The direct measurement sing-around (hereby referred to as SA) sound velocimeters also have a significant number of inherent errors. These include, transducer ringing (both radial and thickness mode) summing with the echo, multi-path reflections summing with the echo, inadequate or turbulent flow through the sensor, and temperature effects on the path length and electronics.
Proper design of the instrument can reduce many of these errors, however the ringing and multi-path problems associated with the SA technique limit the accuracy.

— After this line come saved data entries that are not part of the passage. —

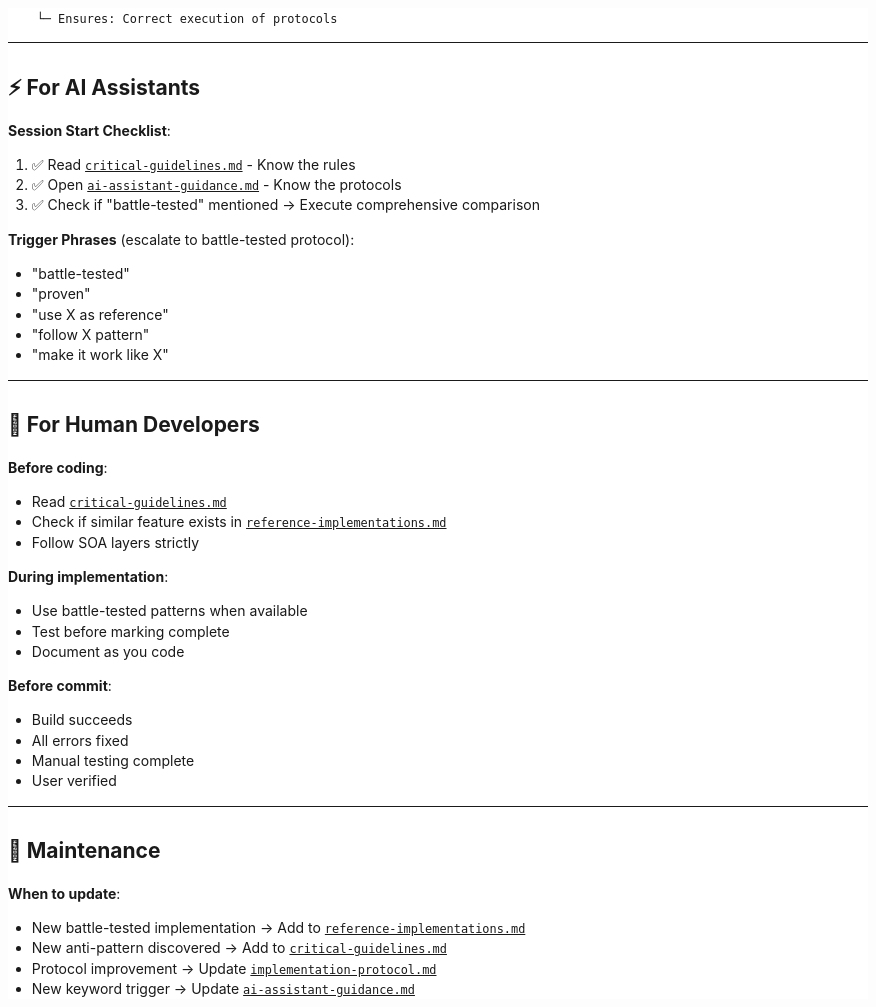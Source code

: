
 ```text
    └─ Ensures: Correct execution of protocols
```

---

## ⚡ For AI Assistants

**Session Start Checklist**:

1. ✅ Read [`critical-guidelines.md`](./critical-guidelines.md) - Know the rules
2. ✅ Open [`ai-assistant-guidance.md`](./ai-assistant-guidance.md) - Know the protocols
3. ✅ Check if "battle-tested" mentioned → Execute comprehensive comparison

**Trigger Phrases** (escalate to battle-tested protocol):

- "battle-tested"
- "proven"
- "use X as reference"
- "follow X pattern"
- "make it work like X"

---

## 🚀 For Human Developers

**Before coding**:

- Read [`critical-guidelines.md`](./critical-guidelines.md)
- Check if similar feature exists in [`reference-implementations.md`](./reference-implementations.md)
- Follow SOA layers strictly

**During implementation**:

- Use battle-tested patterns when available
- Test before marking complete
- Document as you code

**Before commit**:

- Build succeeds
- All errors fixed
- Manual testing complete
- User verified

---

## 🔄 Maintenance

**When to update**:

- New battle-tested implementation → Add to [`reference-implementations.md`](./reference-implementations.md)
- New anti-pattern discovered → Add to [`critical-guidelines.md`](./critical-guidelines.md)
- Protocol improvement → Update [`implementation-protocol.md`](./implementation-protocol.md)
- New keyword trigger → Update [`ai-assistant-guidance.md`](./ai-assistant-guidance.md)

EVOLUTION OF THE NEW TECHNOLOGY
The project began by trying to improve the accuracy of an existing SA velocimeter from 0.25 m/s to 0.1 m/s or better. The first step in the design process was to improve the resolution of the SA sensor. Digitising errors were determined to be the most significant limitation on resolution and had to be reduced to less than 2 nanoseconds to meet the 0.02 m/s resolution objective for a 0.2 m path length SA sensor. (Sound speed resolution = PL/t1 - PL/t2, where PL = path length, t1 = transit time for an echo, and t2 = t1 + counter resolution). However, a 500 MHz or higher clock frequency has several significant disadvantages, namely, high power consumption, circuit complexity (ECL logic required), and EMF radiation. The digitising errors can be eliminated with the use of asynchronous circuits in both the SA sensor excitation loop and the pulse repetition rate timing circuit.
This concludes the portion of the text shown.